An Unusual Case of Cardiac Arrest

A 67-year-old man is transferred to our institution from an outside facility after suffering a witnessed cardiac arrest at home. He has a medical history of hypertension, dyslipidemia, coronary atherosclerosis, prior inferior non-ST-segment elevation myocardial infarction, and sick sinus syndrome post dual-chamber pacemaker implantation.
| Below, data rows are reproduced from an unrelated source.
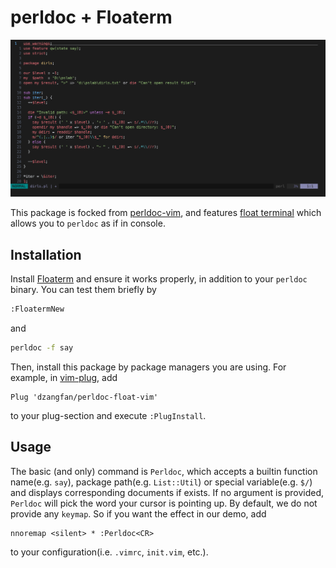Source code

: # perldoc + Floaterm

![Example](https://github.com/dzangfan/perldoc-float-vim/blob/master/demo/example.gif)

This package is focked from [perldoc-vim](https://github.com/hotchpotch/perldoc-vim), and features [float terminal](https://github.com/voldikss/vim-floaterm) which allows you to `perldoc` as if in console.

## Installation

Install [Floaterm](https://github.com/voldikss/vim-floaterm) and ensure it works properly, in addition to your `perldoc` binary. You can test them briefly by

```bash
:FloatermNew
```

and

```bash
perldoc -f say
```

Then, install this package by package managers you are using. For example, in [vim-plug](https://github.com/junegunn/vim-plug), add

```vim
Plug 'dzangfan/perldoc-float-vim'
```

to your plug-section and execute `:PlugInstall`.

## Usage

The basic (and only) command is `Perldoc`, which accepts a builtin function name(e.g. `say`), package path(e.g. `List::Util`) or special variable(e.g. `$/`) and displays corresponding documents if exists. If no argument is provided, `Perldoc` will pick the word your cursor is pointing up. By default, we do not provide any `keymap`. So if you want the effect in our demo, add

```vim
nnoremap <silent> * :Perldoc<CR>
```

to your configuration(i.e. `.vimrc`, `init.vim`, etc.).
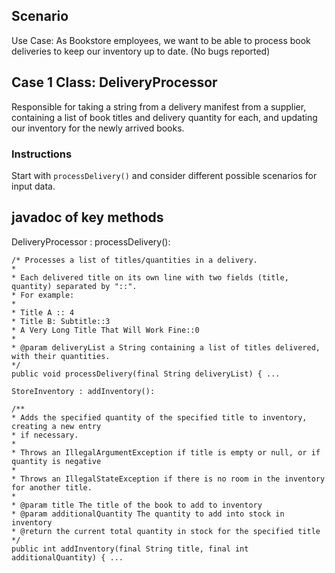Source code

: Scenario
--------

Use Case: As Bookstore employees, we want to be able to process book deliveries to keep our inventory up to date. (No bugs reported)

Case 1 Class: DeliveryProcessor
-------------------------------

Responsible for taking a string from a delivery manifest from a supplier, containing a list of book titles and delivery quantity for each, and updating our inventory for the newly arrived books.

### Instructions

Start with `processDelivery()` and consider different possible scenarios for input data.

javadoc of key methods
----------------------

DeliveryProcessor : processDelivery():

```
/* Processes a list of titles/quantities in a delivery.
*
* Each delivered title on its own line with two fields (title, quantity) separated by "::".
* For example:
*
* Title A :: 4
* Title B: Subtitle::3
* A Very Long Title That Will Work Fine::0
*
* @param deliveryList a String containing a list of titles delivered, with their quantities.
*/
public void processDelivery(final String deliveryList) { ...

StoreInventory : addInventory():

/**
* Adds the specified quantity of the specified title to inventory, creating a new entry
* if necessary.
*
* Throws an IllegalArgumentException if title is empty or null, or if quantity is negative
*
* Throws an IllegalStateException if there is no room in the inventory for another title.
*
* @param title The title of the book to add to inventory
* @param additionalQuantity The quantity to add into stock in inventory
* @return the current total quantity in stock for the specified title
*/
public int addInventory(final String title, final int additionalQuantity) { ...
```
The patient initially reported sudden onset of chest pain described as "a brick on my chest" and collapsed a few minutes later. He was resuscitated promptly by his son. Upon arrival of emergency medical services, he was found to be in ventricular fibrillation. A 200 J asynchronous shock was delivered, after which he developed pulseless electrical activity. Return of spontaneous circulation was achieved after a total of 28 minutes of appropriate cardiopulmonary resuscitation. The patient arrived comatose at an outside facility approximately 35-40 minutes after losing consciousness. An electrocardiogram was obtained and is shown in Figure 1. His laboratory results were consistent with mild lactic acidosis (lactic acid = 3.6 mmol/L), normal renal function, and a cardiac troponin I level of 0.035 ng/mL. A limited transthoracic echocardiogram showed no significant wall motion abnormalities, no significant valvular lesion, and a new small pericardial effusion. The patient was emergently transferred to the cardiac catheterization laboratory at our hospital. Coronary angiograms of his left and right coronary artery are shown in Videos 1 and 2, respectively.

Figure 1

Figure 1
Electrocardiogram obtained after the return of spontaneous circulation.

Video 1

Coronary angiogram of the left coronary artery from a right anterior oblique view with cranial angulation. There is mild non-obstructive coronary disease of the left anterior descending artery.

Video 2

Coronary angiogram of the right coronary artery from an anteroposterior view with cranial angulation. Note the significant ostial posterior descending artery lesion without the presence of thrombus and Thrombolysis in Myocardial Infarction 3 flow throughout the vessel.

Based on the clinical history and diagnostic tests described, what would be the next best step in the management of this patient?